LevelJump Announces Private Placement Extension
Toronto, Ontario–(Newsfile Corp. – December 8, 2022) – LevelJump Healthcare Corp. (TSXV: JUMP) (OTC: JMPHF) (FSE: 75J) (“LevelJump” or the “Company”), a Canadian leader in B2B telehealth solutions, announces that it has received an extension from the TSX Venture Exchange to its proposed non-brokered private placement originally announced on October 25, 2022 of up to 10,000,000 units at $1.00 per unit (a “Unit”) for gross proceeds of up to $10,000,000 (the “Offering”) pursuant to certain exemptions from the prospectus requirements of applicable securities laws of the provinces of Canada. The extended final date for acceptance of the Offering is January 9, 2023.
Each Unit will consist of: (i) one (1) common share of LevelJump (“Common Share”), at an issue price of $0.10 per Common Share; and (ii) one (1) 8% cumulative redeemable convertible Class A Series 1 preferred share (“Preferred Share”), at an issue price of $0.90 per Preferred Share.
Each Preferred Share is non-voting, carries a cumulative annual dividend of 8% payable quarterly, along with a top up dividend of 25% of LevelJump EBITDA above $2,000,000 per year, divided by the then outstanding preferred shares, are redeemable on the fifth anniversary (the “Redemption Date”) after issuance at a price of $1.00 per Preferred Share together with all accrued and unpaid dividends, or at a price of $1.10 per Preferred Share if redeemed any time prior to the Redemption Date and are convertible into common shares of the Company at a price of $0.40 per Common Share. Subject to applicable law and to certain exceptions, LevelJump may, at any time prior to the Redemption Date, purchase for cancellation all or any number of the Preferred Shares outstanding from time to time at any price in the open market if they are listed or posted for trading on a stock exchange or by tender available to all of holders of Preferred Shares or by private agreement or otherwise.

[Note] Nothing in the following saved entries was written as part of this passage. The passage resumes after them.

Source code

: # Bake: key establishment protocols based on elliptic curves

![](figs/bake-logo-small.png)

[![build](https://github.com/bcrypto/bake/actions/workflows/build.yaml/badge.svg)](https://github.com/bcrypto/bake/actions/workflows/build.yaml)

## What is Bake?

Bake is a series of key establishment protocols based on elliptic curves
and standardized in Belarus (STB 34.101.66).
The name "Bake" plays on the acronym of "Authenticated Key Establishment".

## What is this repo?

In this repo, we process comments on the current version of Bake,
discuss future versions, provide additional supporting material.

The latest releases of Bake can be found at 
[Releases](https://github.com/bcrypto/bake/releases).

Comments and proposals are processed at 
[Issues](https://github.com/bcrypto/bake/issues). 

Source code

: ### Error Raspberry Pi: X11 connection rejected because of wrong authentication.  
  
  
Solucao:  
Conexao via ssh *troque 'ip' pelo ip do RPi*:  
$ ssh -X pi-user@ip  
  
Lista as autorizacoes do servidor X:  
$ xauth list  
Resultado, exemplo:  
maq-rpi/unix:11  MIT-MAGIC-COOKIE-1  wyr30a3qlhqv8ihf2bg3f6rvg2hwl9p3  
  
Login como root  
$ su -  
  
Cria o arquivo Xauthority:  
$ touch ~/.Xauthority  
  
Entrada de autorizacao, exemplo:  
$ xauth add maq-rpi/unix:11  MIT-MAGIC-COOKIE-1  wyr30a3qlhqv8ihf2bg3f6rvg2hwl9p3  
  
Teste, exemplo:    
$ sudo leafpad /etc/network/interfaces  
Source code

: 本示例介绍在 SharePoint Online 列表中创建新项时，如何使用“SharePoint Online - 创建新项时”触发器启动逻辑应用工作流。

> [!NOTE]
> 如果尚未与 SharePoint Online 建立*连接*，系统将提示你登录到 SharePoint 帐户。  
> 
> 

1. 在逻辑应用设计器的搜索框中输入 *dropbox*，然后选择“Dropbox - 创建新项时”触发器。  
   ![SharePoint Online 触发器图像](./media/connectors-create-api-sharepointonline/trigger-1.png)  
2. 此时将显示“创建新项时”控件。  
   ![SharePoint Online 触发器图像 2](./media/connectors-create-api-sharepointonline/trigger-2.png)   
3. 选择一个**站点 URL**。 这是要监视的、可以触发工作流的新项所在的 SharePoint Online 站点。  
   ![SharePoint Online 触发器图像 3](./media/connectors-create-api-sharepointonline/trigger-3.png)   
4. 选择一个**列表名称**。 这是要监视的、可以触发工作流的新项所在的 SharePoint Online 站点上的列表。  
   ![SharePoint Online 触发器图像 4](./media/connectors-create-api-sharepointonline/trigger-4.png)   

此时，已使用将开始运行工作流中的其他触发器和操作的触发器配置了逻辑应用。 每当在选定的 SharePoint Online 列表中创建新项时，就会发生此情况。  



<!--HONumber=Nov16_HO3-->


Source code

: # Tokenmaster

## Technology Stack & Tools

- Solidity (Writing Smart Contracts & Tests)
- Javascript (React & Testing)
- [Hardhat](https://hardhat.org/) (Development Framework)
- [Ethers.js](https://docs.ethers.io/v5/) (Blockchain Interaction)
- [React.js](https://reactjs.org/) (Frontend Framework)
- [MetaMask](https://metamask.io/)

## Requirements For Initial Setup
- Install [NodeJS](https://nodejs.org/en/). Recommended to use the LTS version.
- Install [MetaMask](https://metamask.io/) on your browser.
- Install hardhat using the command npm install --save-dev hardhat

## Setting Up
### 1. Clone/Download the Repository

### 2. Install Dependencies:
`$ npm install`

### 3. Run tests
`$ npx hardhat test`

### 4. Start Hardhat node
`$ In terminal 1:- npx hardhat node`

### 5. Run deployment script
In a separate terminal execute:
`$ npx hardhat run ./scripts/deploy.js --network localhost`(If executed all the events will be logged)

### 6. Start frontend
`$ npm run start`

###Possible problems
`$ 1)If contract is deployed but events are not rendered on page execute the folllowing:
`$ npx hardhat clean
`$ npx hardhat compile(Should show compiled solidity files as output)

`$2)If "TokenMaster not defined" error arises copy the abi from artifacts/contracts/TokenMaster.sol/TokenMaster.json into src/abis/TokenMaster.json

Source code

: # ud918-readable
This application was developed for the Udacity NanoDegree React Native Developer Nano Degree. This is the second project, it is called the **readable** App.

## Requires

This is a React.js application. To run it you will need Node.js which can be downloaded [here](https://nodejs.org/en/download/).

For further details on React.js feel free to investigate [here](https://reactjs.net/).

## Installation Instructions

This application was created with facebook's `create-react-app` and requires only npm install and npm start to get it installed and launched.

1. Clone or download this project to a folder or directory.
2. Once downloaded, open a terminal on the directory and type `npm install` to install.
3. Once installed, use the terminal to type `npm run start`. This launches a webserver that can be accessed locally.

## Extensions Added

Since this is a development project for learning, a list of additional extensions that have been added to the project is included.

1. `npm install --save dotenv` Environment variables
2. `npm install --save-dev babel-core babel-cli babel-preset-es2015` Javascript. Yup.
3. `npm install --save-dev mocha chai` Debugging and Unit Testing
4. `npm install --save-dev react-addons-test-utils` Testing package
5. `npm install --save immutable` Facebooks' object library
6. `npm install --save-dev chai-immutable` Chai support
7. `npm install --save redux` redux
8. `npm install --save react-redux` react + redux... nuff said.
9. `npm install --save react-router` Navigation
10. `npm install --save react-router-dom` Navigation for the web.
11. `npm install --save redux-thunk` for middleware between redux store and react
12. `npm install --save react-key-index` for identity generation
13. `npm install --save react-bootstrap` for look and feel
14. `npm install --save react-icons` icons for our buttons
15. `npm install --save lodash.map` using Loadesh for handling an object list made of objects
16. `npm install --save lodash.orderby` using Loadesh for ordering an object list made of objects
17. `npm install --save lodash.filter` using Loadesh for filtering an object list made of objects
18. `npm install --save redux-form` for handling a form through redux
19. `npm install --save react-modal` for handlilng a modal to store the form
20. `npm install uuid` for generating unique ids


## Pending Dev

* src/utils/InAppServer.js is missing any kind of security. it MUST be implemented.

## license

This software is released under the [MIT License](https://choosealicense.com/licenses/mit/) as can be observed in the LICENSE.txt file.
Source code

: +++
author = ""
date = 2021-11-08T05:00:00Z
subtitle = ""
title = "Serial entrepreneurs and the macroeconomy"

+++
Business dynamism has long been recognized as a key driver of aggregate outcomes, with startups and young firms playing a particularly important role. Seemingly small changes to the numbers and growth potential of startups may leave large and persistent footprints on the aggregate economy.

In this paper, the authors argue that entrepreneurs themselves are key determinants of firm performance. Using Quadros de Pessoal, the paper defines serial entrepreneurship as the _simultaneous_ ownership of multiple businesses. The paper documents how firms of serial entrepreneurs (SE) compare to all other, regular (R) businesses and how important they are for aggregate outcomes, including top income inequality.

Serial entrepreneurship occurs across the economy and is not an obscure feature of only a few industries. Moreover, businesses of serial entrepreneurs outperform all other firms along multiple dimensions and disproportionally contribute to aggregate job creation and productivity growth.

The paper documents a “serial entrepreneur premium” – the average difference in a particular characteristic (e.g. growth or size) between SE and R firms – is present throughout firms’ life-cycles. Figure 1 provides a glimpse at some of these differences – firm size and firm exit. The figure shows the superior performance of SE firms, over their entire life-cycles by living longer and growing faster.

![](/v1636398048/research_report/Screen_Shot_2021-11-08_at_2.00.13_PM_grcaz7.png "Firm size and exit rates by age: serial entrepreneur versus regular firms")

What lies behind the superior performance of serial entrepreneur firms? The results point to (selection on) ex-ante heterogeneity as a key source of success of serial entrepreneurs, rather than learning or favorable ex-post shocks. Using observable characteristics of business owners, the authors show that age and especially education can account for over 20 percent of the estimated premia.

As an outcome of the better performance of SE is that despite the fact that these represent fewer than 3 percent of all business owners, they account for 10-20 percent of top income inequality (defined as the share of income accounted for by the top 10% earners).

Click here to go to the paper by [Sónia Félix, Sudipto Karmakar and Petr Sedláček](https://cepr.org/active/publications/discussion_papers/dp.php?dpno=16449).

The Offering is only open to residents of Canada who are “accredited investors” or who are a “family member, close personal friend or business associate” as defined under applicable securities legislation. It is the intention that the principal subscribers will include strategic investors made up of private investment funds and high net worth investors in support of the long-term vision of the Company. The net proceeds from the financing will be used towards acquisitions and for general working capital purposes.
The Offering is conditional upon receipt of all required regulatory approvals, including the approval of the TSX Venture Exchange. The securities to be issued under the Offering will have a hold period of four months and one day from the closing date of the Offering in accordance with applicable securities laws.
About LevelJump Healthcare
LevelJump Healthcare Corp., (TSXV: JUMP) is building a healthcare company that expands on our current telehealth solutions as well as in person care. We provide remote hospital services to patients in Canada through our main operating subsidiary Canadian Teleradiology Services, Inc. (“CTS”). Future US operations will be through Telehospital USA Inc. Current operations are primarily based in Canada and include off-site radiology readings (“Teleradiology”) for hospital emergency rooms as well as ownership of independent health facility diagnostic imaging centers.
ON BEHALF OF THE BOARD OF DIRECTORS OF
LEVELJUMP HEALTHCARE CORP.
Mitchell Geisler, Chief Executive Officer
CAUTIONARY STATEMENT REGARDING FORWARD-LOOKING INFORMATION
This news release contains “forward-looking information” within the meaning of applicable securities laws relating to the Company’s business plans and the outlook of the Company’s industry. Although the Company believes, in light of the experience of its officers and directors, current conditions and expected future developments and other factors that have been considered appropriate, that the expectations reflected in this forward-looking information are reasonable, undue reliance should not be placed on them because the Company can give no assurance that they will prove to be correct. Actual results and developments may differ materially from those contemplated by these statements. The statements in this press release are made as of the date of this release and the Company assumes no responsibility to update them or revise them to reflect new events or circumstances other than as required by applicable securities laws. The Company undertakes no obligation to comment on analyses, expectations or statements made by third-parties in respect of the Company, Canadian Teleradiology Services, Inc., their securities, or their respective financial or operating results (as applicable).
Neither the Exchange nor its Regulation Services Provider (as that term is defined in the policies of the Exchange) accepts responsibility for the adequacy or accuracy of this release.
The securities being offered have not been, and will not be, registered under the United States Securities Act of 1933, as amended (the “U.S. Securities Act”) or any U.S. state securities laws, and may not be offered or sold in the United States or to, or for the account or benefit of, United States persons absent registration or an applicable exemption from the registration requirements of the U.S. Securities Act and applicable U.S. state securities laws. This press release does not constitute an offer to sell or the solicitation of an offer to buy securities in the United States, nor in any other jurisdiction.